Document images with source code:

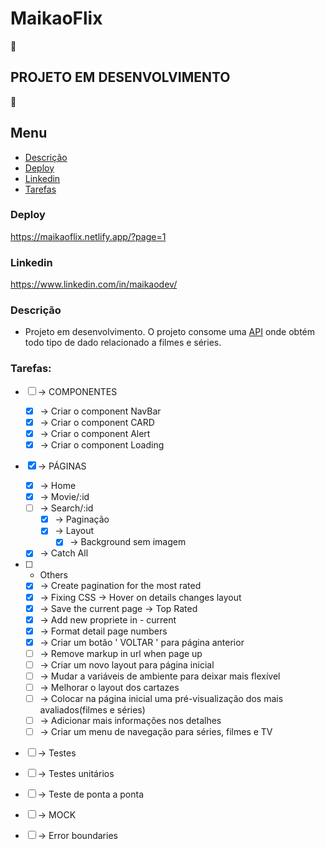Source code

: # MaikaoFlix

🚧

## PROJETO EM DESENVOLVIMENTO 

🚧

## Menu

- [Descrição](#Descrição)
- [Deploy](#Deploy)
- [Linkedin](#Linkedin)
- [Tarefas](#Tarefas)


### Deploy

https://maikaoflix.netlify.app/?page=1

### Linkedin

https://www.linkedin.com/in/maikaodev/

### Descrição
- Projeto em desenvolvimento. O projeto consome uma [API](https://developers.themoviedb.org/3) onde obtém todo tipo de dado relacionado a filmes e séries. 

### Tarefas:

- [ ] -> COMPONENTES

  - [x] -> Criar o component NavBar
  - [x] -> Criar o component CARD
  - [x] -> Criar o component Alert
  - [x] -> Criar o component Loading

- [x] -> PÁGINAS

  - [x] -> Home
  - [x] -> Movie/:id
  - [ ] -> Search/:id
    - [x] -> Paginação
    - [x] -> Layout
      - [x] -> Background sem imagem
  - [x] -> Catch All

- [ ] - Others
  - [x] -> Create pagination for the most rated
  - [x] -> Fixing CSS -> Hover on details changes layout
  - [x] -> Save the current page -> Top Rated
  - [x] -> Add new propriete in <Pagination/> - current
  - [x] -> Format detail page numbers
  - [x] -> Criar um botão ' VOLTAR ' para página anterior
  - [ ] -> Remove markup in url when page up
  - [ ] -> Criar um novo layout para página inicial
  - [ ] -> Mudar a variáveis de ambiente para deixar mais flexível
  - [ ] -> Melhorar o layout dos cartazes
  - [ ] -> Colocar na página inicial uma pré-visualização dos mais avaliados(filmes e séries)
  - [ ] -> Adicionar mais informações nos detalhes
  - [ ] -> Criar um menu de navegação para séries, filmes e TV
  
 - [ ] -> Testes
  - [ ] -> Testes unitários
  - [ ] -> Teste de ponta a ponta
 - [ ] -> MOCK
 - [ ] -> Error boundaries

### Exercise instructions
What's needed is an exact copy of every entry, free of pictures.

### Exercise response
Source code

: # MaikaoFlix

🚧

## PROJETO EM DESENVOLVIMENTO 

🚧

## Menu

- [Descrição](#Descrição)
- [Deploy](#Deploy)
- [Linkedin](#Linkedin)
- [Tarefas](#Tarefas)


### Deploy

https://maikaoflix.netlify.app/?page=1

### Linkedin

https://www.linkedin.com/in/maikaodev/

### Descrição
- Projeto em desenvolvimento. O projeto consome uma [API](https://developers.themoviedb.org/3) onde obtém todo tipo de dado relacionado a filmes e séries. 

### Tarefas:

- [ ] -> COMPONENTES

  - [x] -> Criar o component NavBar
  - [x] -> Criar o component CARD
  - [x] -> Criar o component Alert
  - [x] -> Criar o component Loading

- [x] -> PÁGINAS

  - [x] -> Home
  - [x] -> Movie/:id
  - [ ] -> Search/:id
    - [x] -> Paginação
    - [x] -> Layout
      - [x] -> Background sem imagem
  - [x] -> Catch All

- [ ] - Others
  - [x] -> Create pagination for the most rated
  - [x] -> Fixing CSS -> Hover on details changes layout
  - [x] -> Save the current page -> Top Rated
  - [x] -> Add new propriete in <Pagination/> - current
  - [x] -> Format detail page numbers
  - [x] -> Criar um botão ' VOLTAR ' para página anterior
  - [ ] -> Remove markup in url when page up
  - [ ] -> Criar um novo layout para página inicial
  - [ ] -> Mudar a variáveis de ambiente para deixar mais flexível
  - [ ] -> Melhorar o layout dos cartazes
  - [ ] -> Colocar na página inicial uma pré-visualização dos mais avaliados(filmes e séries)
  - [ ] -> Adicionar mais informações nos detalhes
  - [ ] -> Criar um menu de navegação para séries, filmes e TV
  
 - [ ] -> Testes
  - [ ] -> Testes unitários
  - [ ] -> Teste de ponta a ponta
 - [ ] -> MOCK
 - [ ] -> Error boundaries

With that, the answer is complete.